I love the smell of tomato plants. Not the smell of the actual tomatoes (though that is nice too) but the smell of the plants. When ever I have been touching my tomato plants, my hands smell green. They smell fresh. They smell clean.
What are some of your favorite gardening smells? Manure?
- lilies (alright, I have a love / hate relationship with them)
- hydrangeas (I don’t know why, they just remind me of old people’s houses)
- pampas grass (I think they’re ugly, just random blobs of grass and the blades are sharp)
- any type of grass (it’s a weed in my garden and I don’t like lawns anyways)
- overly pruned bushes like topiary (one of my neighbors has bushes that look like they have buzzcuts)
Do you like any of these? What are some plants that others like that you hate?

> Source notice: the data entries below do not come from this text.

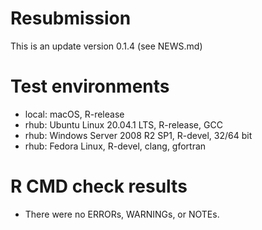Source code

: # Resubmission

This is an update version 0.1.4 (see NEWS.md)

# Test environments
* local: macOS, R-release 
* rhub: Ubuntu Linux 20.04.1 LTS, R-release, GCC
* rhub: Windows Server 2008 R2 SP1, R-devel, 32/64 bit
* rhub: Fedora Linux, R-devel, clang, gfortran


# R CMD check results
* There were no ERRORs, WARNINGs, or NOTEs.
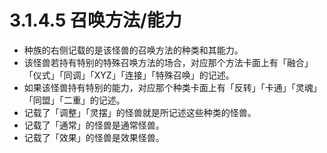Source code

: # 3.1.4.5        召唤方法/能力

* 种族的右侧记载的是该怪兽的召唤方法的种类和其能力。
* 该怪兽若持有特别的特殊召唤方法的场合，对应那个方法卡面上有「融合」「仪式」「同调」「XYZ」「连接」「特殊召唤」的记述。
* 如果该怪兽持有特别的能力，对应那个种类卡面上有「反转」「卡通」「灵魂」「同盟」「二重」的记述。
* 记载了「调整」「灵摆」的怪兽就是所记述这些种类的怪兽。
* 记载了「通常」的怪兽是通常怪兽。
* 记载了「效果」的怪兽是效果怪兽。



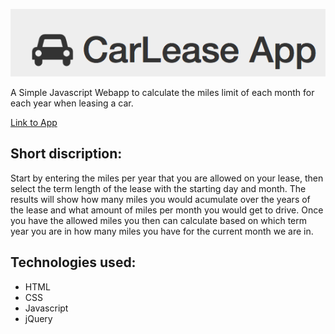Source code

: ![Alt text](/img/logo.png?raw=true "CarLeaseApp")

A Simple Javascript Webapp to calculate the miles limit of each month for each year when leasing a car.

[Link to App](http://amir5000.github.io/CarLeaseApp)

## Short discription:
Start by entering the miles per year that you are allowed on your lease, then select the term length of the lease with the starting day and month. The results will show how many miles you would acumulate over the years of the lease and what amount of miles per month you would get to drive. 
Once you have the allowed miles you then can calculate based on which term year you are in how many miles you have for the current month we are in.

## Technologies used:
* HTML
* CSS
* Javascript
* jQuery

We noticed a little something growing in our compost pile. The running theory is that it is a squash plant.
What do you think? We’re trying to leave it to grow and see what it turns into.
Is that using exponents? Anyways, I posted before about trying to get new tomato plants out of some branches I had pruned from my existing plants. I thought the one I just stuck into the ground wouldn’t take, but it seems that it did.

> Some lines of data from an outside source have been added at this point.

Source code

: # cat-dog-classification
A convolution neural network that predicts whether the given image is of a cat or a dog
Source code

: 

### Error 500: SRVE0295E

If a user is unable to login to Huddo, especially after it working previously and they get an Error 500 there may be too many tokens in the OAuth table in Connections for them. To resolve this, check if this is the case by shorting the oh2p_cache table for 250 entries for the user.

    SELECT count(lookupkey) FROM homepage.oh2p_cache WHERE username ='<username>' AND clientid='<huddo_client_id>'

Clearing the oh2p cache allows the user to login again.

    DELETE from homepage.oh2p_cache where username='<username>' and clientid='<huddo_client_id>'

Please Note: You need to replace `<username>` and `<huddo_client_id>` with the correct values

I had also started a branch in a jar of water waiting for it to sprout roots before planting it, and after about a week, it has sprouted roots.
So I planted it in the ground and gave it a good watering. Here it is:
Hopefully all these transplants will keep us in fresh tomatoes for a while!

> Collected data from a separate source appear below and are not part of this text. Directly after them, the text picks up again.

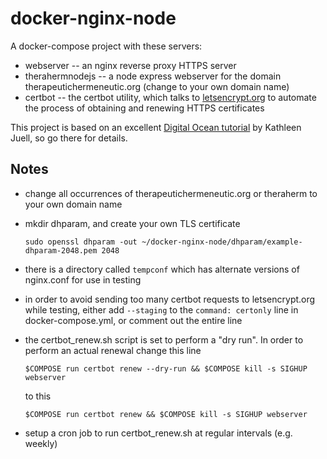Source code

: # docker-nginx-node

A docker-compose project with these servers:
  * webserver -- an nginx reverse proxy HTTPS server
  * therahermnodejs -- a node express webserver for the domain therapeutichermeneutic.org (change to your own domain name)
  * certbot -- the certbot utility, which talks to [letsencrypt.org](https://letsencrypt.org) to automate the process of obtaining and renewing HTTPS certificates
  
This project is based on an excellent [Digital Ocean tutorial](https://www.digitalocean.com/community/tutorials/how-to-secure-a-containerized-node-js-application-with-nginx-let-s-encrypt-and-docker-compose) by Kathleen Juell, so go there for details.

## Notes
* change all occurrences of therapeutichermeneutic.org or theraherm to your own domain name
* mkdir dhparam, and create your own TLS certificate

      sudo openssl dhparam -out ~/docker-nginx-node/dhparam/example-dhparam-2048.pem 2048
* there is a directory called `tempconf` which has alternate versions of nginx.conf for use in testing
* in order to avoid sending too many certbot requests to letsencrypt.org while testing, either add `--staging` to the `command: certonly` line in docker-compose.yml, or comment out the entire line
* the certbot_renew.sh script is set to perform a "dry run". In order to perform an actual renewal change this line

      $COMPOSE run certbot renew --dry-run && $COMPOSE kill -s SIGHUP webserver
  to this
  
      $COMPOSE run certbot renew && $COMPOSE kill -s SIGHUP webserver
* setup a cron job to run certbot_renew.sh at regular intervals (e.g. weekly)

If you have 3 sisters and they have 5 tomatoes each, how many tomatoes does your family have?
Ok, not that type of multiplication, I’m talking about taking the pruned branches of tomato plants and using them to sprout additional plants. I tried to do this with a branch from my grape tomato plant, but I didn’t really know what I was doing. I just stuck the branch in the ground and hoped it would sprout.
Apparently, you’re supposed to put it in water and wait for it to sprout roots before planting it in the ground. So I’m trying again with another branch. It is currently in a jar of water on my front porch. I’ll keep checking it and waiting for roots.
Next to grass, honeysuckle might be the most difficult weed in my garden. It doesn’t attack my vegetables, but it LOVES my fig tree and muscadine vines. I do like the honeysuckle flowers and have fond memories of drinking the nectar as a kid. In fact we even wrote in the minion’s baby book when she had her first taste of honeysuckle. However, they only bloom for a few weeks out of the year. The rest of the time, I don’t like them.
I did find another use for those creeping vines today. I made a wreath out of them. It hasn’t dried yet, but I don’t foresee any problems.
First I cut some vines and stripped the leaves off of them. Next I wrapped them into wreath shapes. I twisted various vines around each other for the large one, but just one each for the fairy sized ones. I made three little ones for fairy houses and one big one for people houses.
There are some thick ends sticking out of the circles that I will clip once they dry. I left them all flat on our porch and it probably will take a few days, but hopefully they will dry into the shape and be awesome and rustic.
I think, I hope, that my willow is starting to recover. It has some new green leaves so I hope that means it’s doing better.
My theory is that the death of the other leaves was just a normal cycle in the life of a corkscrew willow but I don’t know for sure. I’m just glad it’s doing better.